**Listed entries**
= Beginning of Section =
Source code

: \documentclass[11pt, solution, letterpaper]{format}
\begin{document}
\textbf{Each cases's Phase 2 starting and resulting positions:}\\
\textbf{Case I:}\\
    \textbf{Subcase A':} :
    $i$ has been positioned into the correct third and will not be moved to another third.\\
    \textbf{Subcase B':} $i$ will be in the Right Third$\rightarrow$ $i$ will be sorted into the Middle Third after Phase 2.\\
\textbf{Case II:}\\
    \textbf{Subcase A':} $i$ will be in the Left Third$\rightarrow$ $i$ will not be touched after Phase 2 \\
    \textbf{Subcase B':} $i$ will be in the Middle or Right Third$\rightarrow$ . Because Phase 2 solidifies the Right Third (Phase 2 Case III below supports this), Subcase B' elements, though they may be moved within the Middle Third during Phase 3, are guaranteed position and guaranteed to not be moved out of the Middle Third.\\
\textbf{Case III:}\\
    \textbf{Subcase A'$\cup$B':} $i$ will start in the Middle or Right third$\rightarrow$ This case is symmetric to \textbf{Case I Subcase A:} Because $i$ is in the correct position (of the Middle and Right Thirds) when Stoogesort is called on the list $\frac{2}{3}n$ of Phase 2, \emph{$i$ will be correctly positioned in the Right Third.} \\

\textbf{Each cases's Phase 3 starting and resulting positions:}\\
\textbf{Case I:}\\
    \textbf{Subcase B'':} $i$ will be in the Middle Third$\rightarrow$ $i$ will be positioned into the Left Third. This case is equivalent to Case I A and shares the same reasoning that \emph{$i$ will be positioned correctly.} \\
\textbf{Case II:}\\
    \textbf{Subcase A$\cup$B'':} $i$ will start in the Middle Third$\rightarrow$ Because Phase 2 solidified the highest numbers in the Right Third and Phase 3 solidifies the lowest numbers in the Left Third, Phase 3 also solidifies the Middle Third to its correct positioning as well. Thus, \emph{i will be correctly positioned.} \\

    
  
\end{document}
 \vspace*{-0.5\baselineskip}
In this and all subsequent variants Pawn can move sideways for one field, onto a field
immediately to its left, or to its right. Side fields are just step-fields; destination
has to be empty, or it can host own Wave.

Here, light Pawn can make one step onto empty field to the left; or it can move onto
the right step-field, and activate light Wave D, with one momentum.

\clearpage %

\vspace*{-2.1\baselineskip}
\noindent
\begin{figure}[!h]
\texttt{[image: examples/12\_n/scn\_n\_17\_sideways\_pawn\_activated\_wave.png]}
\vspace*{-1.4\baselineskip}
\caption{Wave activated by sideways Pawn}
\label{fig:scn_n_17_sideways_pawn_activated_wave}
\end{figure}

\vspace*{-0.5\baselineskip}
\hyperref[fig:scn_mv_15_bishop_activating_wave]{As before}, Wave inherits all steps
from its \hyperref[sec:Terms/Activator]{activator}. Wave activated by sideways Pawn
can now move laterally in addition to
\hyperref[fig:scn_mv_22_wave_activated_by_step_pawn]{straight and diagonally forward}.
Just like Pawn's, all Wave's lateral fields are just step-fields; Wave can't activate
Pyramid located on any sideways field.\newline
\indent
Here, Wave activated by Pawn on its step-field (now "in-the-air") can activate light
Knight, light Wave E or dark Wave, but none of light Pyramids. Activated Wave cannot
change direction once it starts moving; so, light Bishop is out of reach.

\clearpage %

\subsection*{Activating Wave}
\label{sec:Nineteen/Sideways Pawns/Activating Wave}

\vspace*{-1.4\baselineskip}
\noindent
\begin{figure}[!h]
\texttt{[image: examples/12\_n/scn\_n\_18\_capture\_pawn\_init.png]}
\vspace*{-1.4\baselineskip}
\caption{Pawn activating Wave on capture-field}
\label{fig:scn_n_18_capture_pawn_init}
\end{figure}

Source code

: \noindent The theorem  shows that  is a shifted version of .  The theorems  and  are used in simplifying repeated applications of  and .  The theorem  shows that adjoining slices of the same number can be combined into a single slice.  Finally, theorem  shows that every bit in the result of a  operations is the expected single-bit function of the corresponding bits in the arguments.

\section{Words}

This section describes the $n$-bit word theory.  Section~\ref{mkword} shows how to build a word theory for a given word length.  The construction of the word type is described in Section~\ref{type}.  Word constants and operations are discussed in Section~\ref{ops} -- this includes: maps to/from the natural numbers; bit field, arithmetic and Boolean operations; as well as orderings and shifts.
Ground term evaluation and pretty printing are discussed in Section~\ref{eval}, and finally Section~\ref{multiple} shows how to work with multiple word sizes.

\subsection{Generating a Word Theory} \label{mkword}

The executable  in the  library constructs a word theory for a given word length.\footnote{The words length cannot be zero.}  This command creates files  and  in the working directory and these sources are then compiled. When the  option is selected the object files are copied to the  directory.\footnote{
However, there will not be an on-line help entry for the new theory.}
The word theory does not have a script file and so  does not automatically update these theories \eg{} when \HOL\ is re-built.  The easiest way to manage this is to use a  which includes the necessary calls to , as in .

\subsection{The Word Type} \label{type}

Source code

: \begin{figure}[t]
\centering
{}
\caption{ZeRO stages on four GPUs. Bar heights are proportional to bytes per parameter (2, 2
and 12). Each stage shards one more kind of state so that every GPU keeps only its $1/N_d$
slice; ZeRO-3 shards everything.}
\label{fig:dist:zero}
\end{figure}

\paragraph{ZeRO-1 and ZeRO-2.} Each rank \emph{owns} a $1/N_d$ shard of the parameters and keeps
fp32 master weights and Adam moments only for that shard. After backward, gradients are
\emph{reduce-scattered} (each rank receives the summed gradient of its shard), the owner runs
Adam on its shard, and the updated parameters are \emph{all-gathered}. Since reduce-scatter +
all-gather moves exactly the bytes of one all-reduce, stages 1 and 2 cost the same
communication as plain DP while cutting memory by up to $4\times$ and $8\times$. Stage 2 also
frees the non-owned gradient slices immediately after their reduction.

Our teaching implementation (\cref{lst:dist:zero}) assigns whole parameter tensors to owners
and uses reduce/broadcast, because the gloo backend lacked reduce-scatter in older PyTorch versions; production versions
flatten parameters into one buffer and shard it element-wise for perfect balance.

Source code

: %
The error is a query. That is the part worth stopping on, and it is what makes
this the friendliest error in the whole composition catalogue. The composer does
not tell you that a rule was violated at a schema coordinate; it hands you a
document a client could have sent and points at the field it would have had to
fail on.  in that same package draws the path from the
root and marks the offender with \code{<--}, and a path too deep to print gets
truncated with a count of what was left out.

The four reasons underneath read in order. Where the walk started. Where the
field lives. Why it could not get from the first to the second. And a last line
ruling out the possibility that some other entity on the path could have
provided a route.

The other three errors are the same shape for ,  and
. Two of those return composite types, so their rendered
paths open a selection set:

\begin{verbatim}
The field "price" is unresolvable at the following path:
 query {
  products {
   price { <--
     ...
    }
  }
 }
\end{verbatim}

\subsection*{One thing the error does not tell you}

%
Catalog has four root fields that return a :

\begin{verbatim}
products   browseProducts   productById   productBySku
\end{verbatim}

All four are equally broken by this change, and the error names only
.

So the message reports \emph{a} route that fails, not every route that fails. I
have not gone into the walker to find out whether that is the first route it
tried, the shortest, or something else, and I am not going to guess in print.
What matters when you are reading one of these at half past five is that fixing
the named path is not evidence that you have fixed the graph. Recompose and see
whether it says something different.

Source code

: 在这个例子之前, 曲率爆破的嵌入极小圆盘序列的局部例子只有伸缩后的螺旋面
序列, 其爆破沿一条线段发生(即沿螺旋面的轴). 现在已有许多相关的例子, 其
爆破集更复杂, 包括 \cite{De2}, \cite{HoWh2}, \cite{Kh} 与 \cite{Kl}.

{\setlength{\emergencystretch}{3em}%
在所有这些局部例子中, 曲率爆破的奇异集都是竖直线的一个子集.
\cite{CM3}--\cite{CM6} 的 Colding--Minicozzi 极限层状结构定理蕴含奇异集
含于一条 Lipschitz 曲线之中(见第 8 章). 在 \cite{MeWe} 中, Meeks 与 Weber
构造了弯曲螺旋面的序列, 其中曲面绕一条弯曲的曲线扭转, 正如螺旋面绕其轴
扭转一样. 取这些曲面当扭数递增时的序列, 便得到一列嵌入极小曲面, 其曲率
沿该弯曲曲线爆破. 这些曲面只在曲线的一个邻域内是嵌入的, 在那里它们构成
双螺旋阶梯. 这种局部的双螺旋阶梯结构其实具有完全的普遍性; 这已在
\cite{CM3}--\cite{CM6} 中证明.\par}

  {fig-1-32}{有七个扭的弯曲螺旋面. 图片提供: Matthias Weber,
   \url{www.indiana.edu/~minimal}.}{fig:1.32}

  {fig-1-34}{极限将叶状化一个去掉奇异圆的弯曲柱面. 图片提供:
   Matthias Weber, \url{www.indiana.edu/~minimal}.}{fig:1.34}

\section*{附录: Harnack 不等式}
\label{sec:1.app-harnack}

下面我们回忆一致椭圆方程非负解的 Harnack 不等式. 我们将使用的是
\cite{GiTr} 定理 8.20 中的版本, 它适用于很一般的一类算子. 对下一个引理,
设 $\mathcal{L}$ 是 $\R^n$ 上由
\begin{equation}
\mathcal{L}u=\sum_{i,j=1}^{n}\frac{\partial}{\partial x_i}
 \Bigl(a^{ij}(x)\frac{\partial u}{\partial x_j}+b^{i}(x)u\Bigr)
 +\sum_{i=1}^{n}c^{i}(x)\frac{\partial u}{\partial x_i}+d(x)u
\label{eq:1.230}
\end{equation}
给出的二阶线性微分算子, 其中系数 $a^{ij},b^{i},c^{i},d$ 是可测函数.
= End of Section =
**What is required**
Where a line above includes "dist", copy that line.

**Completed task**
\label{fig:dist:zero}
Our teaching implementation (\cref{lst:dist:zero}) assigns whole parameter tensors to owners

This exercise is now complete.